The old gardener shook with fear and palsy. "There's some," he whispered, "as says the lady-dear was out of her mind. A-h, no," he protested, "a-h, no. She may ha' been out of her heart, but she weren't never out of her mind. There's some," he choked, "as calls it suicide, there's some," he gulped, "as calls it accident. I'm a rough-spoke man and I don' know the tongue o' ladies, but it weren't suicide, and it weren't accident. If it had be'n a man that had done it, you'd 'a' called it just a 'didn't-give-a-damn.'"

As we neared the house Sagner spoke only once. "Barney," he asked quite cheerfully, "were you ever rude to a woman?"

My hands went instinctively up to my head. "Oh, yes," I hurried, "once in the Arizona desert I struck an Indian squaw."

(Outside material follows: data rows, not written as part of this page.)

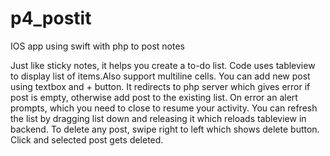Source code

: # p4_postit
IOS app using swift with php to post notes

Just like sticky notes, it helps you create a to-do list. 
Code uses tableview to display list of items.Also support multiline cells. 
You can add new post using textbox and + button.
It redirects to php server which gives error if post is empty, otherwise add post to the existing list.
On error an alert prompts, which you need to close to resume your activity.
You can refresh the list by dragging list down and releasing it which reloads tableview in backend.
To delete any post, swipe right to left which shows delete button. Click and selected post gets deleted.
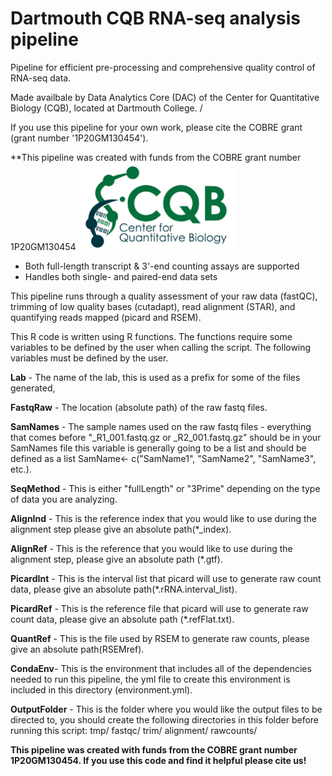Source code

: # Dartmouth CQB RNA-seq analysis pipeline

Pipeline for efficient pre-processing and comprehensive quality control of RNA-seq data.

Made availbale by Data Analytics Core (DAC) of the Center for Quantitative Biology (CQB), located at Dartmouth College.  /

If you use this pipeline for your own work, please cite the COBRE grant (grant number '1P20GM130454'). 

**This pipeline was created with funds from the COBRE grant number 1P20GM130454
<img src="logo.jpg" width="250" height="140" >


- Both full-length transcript & 3'-end counting assays are supported
- Handles both single- and paired-end data sets 



This pipeline runs through a quality assessment of your raw data (fastQC), trimming of low quality bases (cutadapt), read alignment (STAR), and quantifying reads mapped (picard and RSEM).



This R code is written using R functions. The functions require some variables to be defined by the user when calling the script. The following variables must be defined by the user. 

**Lab** - The name of the lab, this is used as a prefix for some of the files generated,

**FastqRaw** - The location (absolute path) of the raw fastq files.

**SamNames** - The sample names used on the raw fastq files - everything that comes before "_R1_001.fastq.gz or _R2_001.fastq.gz" should be in your SamNames file this variable is generally going to be a list and should be defined as a list SamName<- c("SamName1", "SamName2", "SamName3", etc.).

**SeqMethod** - This is either "fullLength" or "3Prime" depending on the type of data you are analyzing.

**AlignInd** - This is the reference index that you would like to use during the alignment step please give an absolute path(*_index).

**AlignRef** - This is the reference that you would like to use during the alignment step, please give an absolute path (*.gtf).

**PicardInt** - This is the interval list that picard will use to generate raw count data, please give an absolute path(*.rRNA.interval_list).

**PicardRef** - This is the reference file that picard will use to generate raw count data, please give an absolute path (*.refFlat.txt).

**QuantRef** - This is the file used by RSEM to generate raw counts, please give an absolute path(RSEMref).

**CondaEnv**- This is the environment that includes all of the dependencies needed to run this pipeline, the yml file to create this environment is included in this directory (environment.yml).

**OutputFolder** - This is the folder where you would like the output files to be directed to, you should create the following directories in this folder before running this script:
tmp/
fastqc/
trim/
alignment/
rawcounts/

**This pipeline was created with funds from the COBRE grant number 1P20GM130454. 
If you use this code and find it helpful please cite us!**
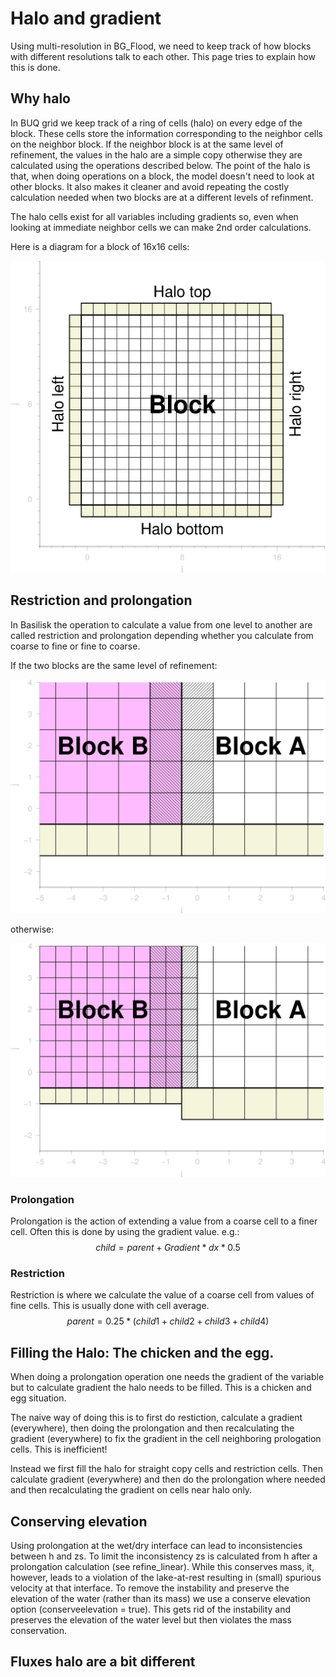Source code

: # Halo and gradient
Using multi-resolution in BG_Flood, we need to keep track of how blocks with different resolutions talk to each other. This page tries to explain how this is done.

## Why halo
In BUQ grid we keep track of a ring of cells (halo) on every edge of the block. These cells store the information corresponding to the neighbor cells on the neighbor block. If the neighbor block is at the same level of refinement, the values in the halo are a simple copy otherwise they are calculated using the operations described below. The point of the halo is that, when doing operations on a block, the model doesn't need to look at other blocks. It also makes it cleaner and avoid repeating the costly calculation needed when two blocks are at a different levels of refinment.

The halo cells exist for all variables including gradients so, even when looking at immediate neighbor cells we can make 2nd order calculations. 

Here is a diagram for a block of 16x16 cells:

![blockimg](./img/block_description.png)

## Restriction and prolongation
In Basilisk the operation to calculate a value from one level to another are called restriction and prolongation depending whether you calculate from coarse to fine or fine to coarse.

If the two blocks are the same level of refinement:

![blockSCopy](./img/block_SCopy.png)

otherwise:

![blockProlog](./img/block_restriction.png)

### Prolongation
Prolongation is the action of extending a value from a coarse cell to a finer cell. Often this is done by using the gradient value. 
e.g.:
$$child = parent + Gradient*dx*0.5$$

### Restriction
Restriction is where we calculate the value of a coarse cell from values of fine cells. This is usually done with cell average.
$$parent = 0.25*(child1+child2+child3+child4)$$


## Filling the Halo: The chicken and the egg.
When doing a prolongation operation one needs the gradient of the variable but to calculate gradient the halo needs to be filled. This is a chicken and egg situation.

The naive way of doing this is to first do restiction, calculate a gradient (everywhere), then doing the prolongation and then recalculating the gradient (everywhere) to fix the gradient in the cell neighboring prologation cells. This is inefficient!

Instead we first fill the halo for straight copy cells and restriction cells. Then calculate gradient (everywhere) and then do the prolongation where needed and then recalculating the gradient on cells near halo only.



## Conserving elevation
Using prolongation at the wet/dry interface can lead to inconsistencies between h and zs. To limit the inconsistency zs is calculated from h after a prolongation calculation (see refine_linear). While this conserves mass, it, however, leads to a violation of the lake-at-rest resulting in (small) spurious velocity at that interface. To remove the instability and preserve the elevation of the water (rather than its mass) we use a conserve elevation option (conserveelevation = true). This gets rid of the instability and preserves the elevation of the water level but then violates the mass conservation.

## Fluxes halo are a bit different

"Does it hurt?" persisted Sagner.

"You mean 'Did it hurt?'" I answered a bit impatiently. "Yes, I think it hurt her a little, but not nearly as much as she deserved."

Sagner reached forward and yanked me back by the shoulder. "I mean," he growled, "do you remember it now in the middle of the night, and are you sorry you did it?"

My heart cramped. "Yes," I acknowledged, "I remember it now in the middle of the night. But I am distinctly not sorry that I did it."

"Oh," muttered Sagner.

With the first creaking sound of our steps in the front hall "Little Sister" came gliding down the stairway with the stark-faced laddie clutching close at her sash. All the sparkle and spangle were gone from the girl. Her eyes were like two bruises on the flesh of a calla lily. Slipping one ice-cold tremulous hand into mine she closed down her other frightened hand over the two. "I'm so very glad you've come," she whispered huskily. "Mr. Lennart isn't any comfort to me at all to-night—and Mary was the only sister I had." Her voice caught suddenly with a rasping sob. "You and Mr. Sagner have always been so kind to me," she plunged on blindly, with soft-drooping eyelids, "and I shall probably never see either of you again. We are all going home to-morrow. And I expect to be married in July to a boy at home." Her icy fingers quickened in mine like the bloom-burst of a sun-scorched Jacqueminot.

"You—expect—to—be—married—in—July to—a—boy—at—home?" cried Sagner.